━━━ DATA SUPPLIED ━━━
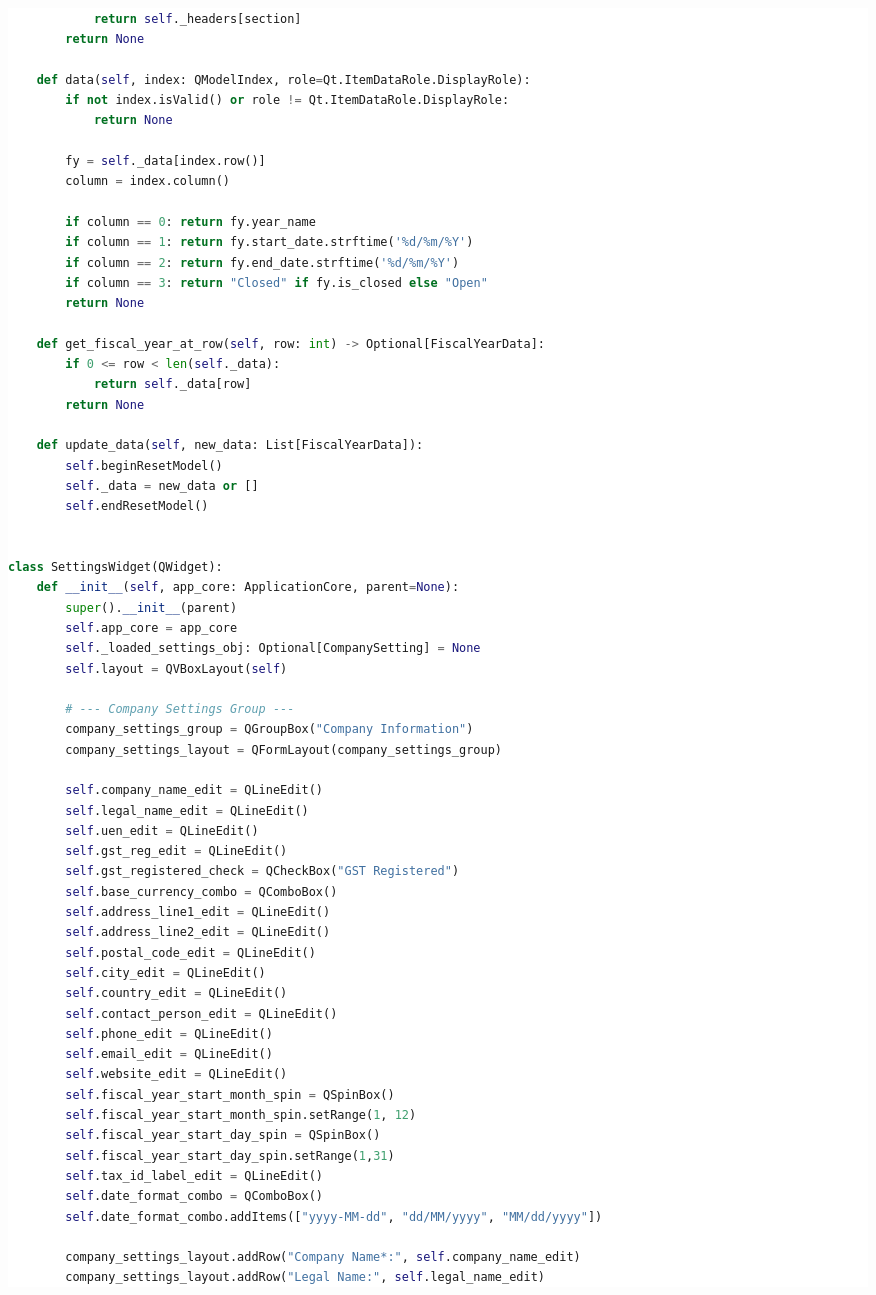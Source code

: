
 ```python
            return self._headers[section]
        return None

    def data(self, index: QModelIndex, role=Qt.ItemDataRole.DisplayRole):
        if not index.isValid() or role != Qt.ItemDataRole.DisplayRole:
            return None
        
        fy = self._data[index.row()]
        column = index.column()

        if column == 0: return fy.year_name
        if column == 1: return fy.start_date.strftime('%d/%m/%Y')
        if column == 2: return fy.end_date.strftime('%d/%m/%Y')
        if column == 3: return "Closed" if fy.is_closed else "Open"
        return None

    def get_fiscal_year_at_row(self, row: int) -> Optional[FiscalYearData]:
        if 0 <= row < len(self._data):
            return self._data[row]
        return None
        
    def update_data(self, new_data: List[FiscalYearData]):
        self.beginResetModel()
        self._data = new_data or []
        self.endResetModel()


class SettingsWidget(QWidget):
    def __init__(self, app_core: ApplicationCore, parent=None):
        super().__init__(parent)
        self.app_core = app_core
        self._loaded_settings_obj: Optional[CompanySetting] = None 
        self.layout = QVBoxLayout(self)
        
        # --- Company Settings Group ---
        company_settings_group = QGroupBox("Company Information")
        company_settings_layout = QFormLayout(company_settings_group)

        self.company_name_edit = QLineEdit()
        self.legal_name_edit = QLineEdit()
        self.uen_edit = QLineEdit()
        self.gst_reg_edit = QLineEdit()
        self.gst_registered_check = QCheckBox("GST Registered")
        self.base_currency_combo = QComboBox() 
        self.address_line1_edit = QLineEdit()
        self.address_line2_edit = QLineEdit()
        self.postal_code_edit = QLineEdit()
        self.city_edit = QLineEdit()
        self.country_edit = QLineEdit()
        self.contact_person_edit = QLineEdit()
        self.phone_edit = QLineEdit()
        self.email_edit = QLineEdit()
        self.website_edit = QLineEdit()
        self.fiscal_year_start_month_spin = QSpinBox()
        self.fiscal_year_start_month_spin.setRange(1, 12)
        self.fiscal_year_start_day_spin = QSpinBox()
        self.fiscal_year_start_day_spin.setRange(1,31)
        self.tax_id_label_edit = QLineEdit()
        self.date_format_combo = QComboBox() 
        self.date_format_combo.addItems(["yyyy-MM-dd", "dd/MM/yyyy", "MM/dd/yyyy"])

        company_settings_layout.addRow("Company Name*:", self.company_name_edit)
        company_settings_layout.addRow("Legal Name:", self.legal_name_edit)
```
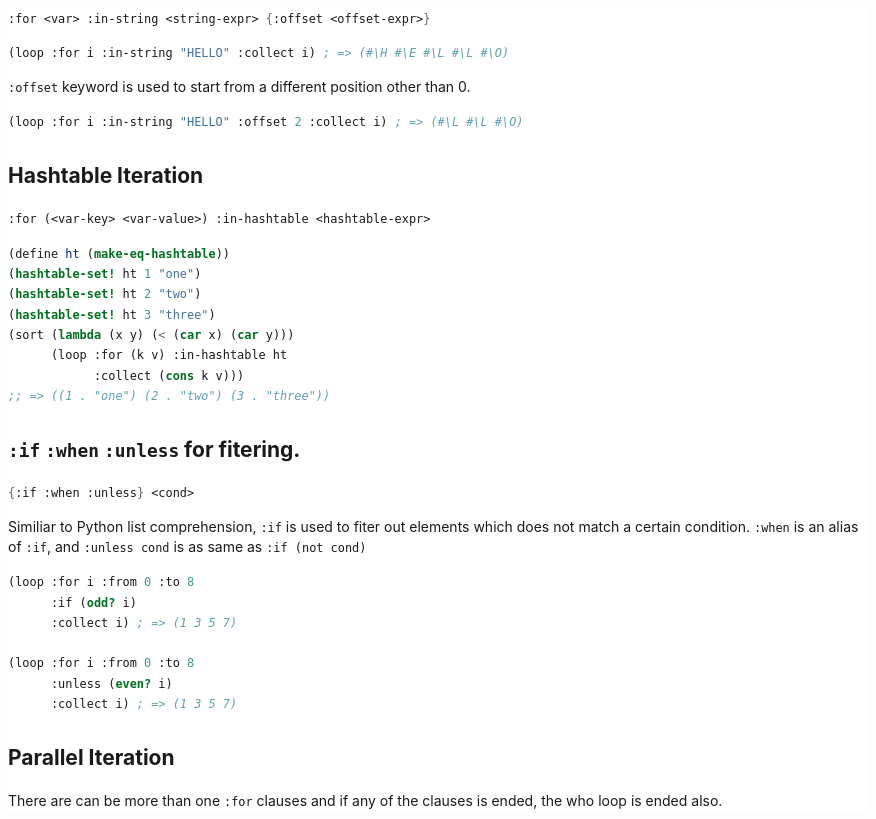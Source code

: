 
```scheme
:for <var> :in-string <string-expr> {:offset <offset-expr>}
```


```scheme
(loop :for i :in-string "HELLO" :collect i) ; => (#\H #\E #\L #\L #\O)
```

`:offset` keyword is used to start from a different position other than 0.

```scheme
(loop :for i :in-string "HELLO" :offset 2 :collect i) ; => (#\L #\L #\O)
```

## Hashtable Iteration

```scheme
:for (<var-key> <var-value>) :in-hashtable <hashtable-expr>
```

```scheme
(define ht (make-eq-hashtable))
(hashtable-set! ht 1 "one")
(hashtable-set! ht 2 "two")
(hashtable-set! ht 3 "three")
(sort (lambda (x y) (< (car x) (car y)))
      (loop :for (k v) :in-hashtable ht
            :collect (cons k v)))
;; => ((1 . "one") (2 . "two") (3 . "three"))
```

## `:if` `:when` `:unless` for fitering.

```scheme
{:if :when :unless} <cond>
```

Similiar to Python list comprehension, `:if` is used to fiter out
elements which does not match a certain condition. `:when` is an alias
of `:if`, and `:unless cond` is as same as `:if (not cond)`

```scheme
(loop :for i :from 0 :to 8
      :if (odd? i)
      :collect i) ; => (1 3 5 7)

(loop :for i :from 0 :to 8
      :unless (even? i)
      :collect i) ; => (1 3 5 7)
```

## Parallel Iteration

There are can be more than one `:for` clauses and if any of the
clauses is ended, the who loop is ended also.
━━━
TASK OBJECTIVE »
Select every line above that contains the word "expr", and copy it.

RESPONSE TO THIS EXERCISE »
:for <var> :in-string <string-expr> {:offset <offset-expr>}
:for (<var-key> <var-value>) :in-hashtable <hashtable-expr>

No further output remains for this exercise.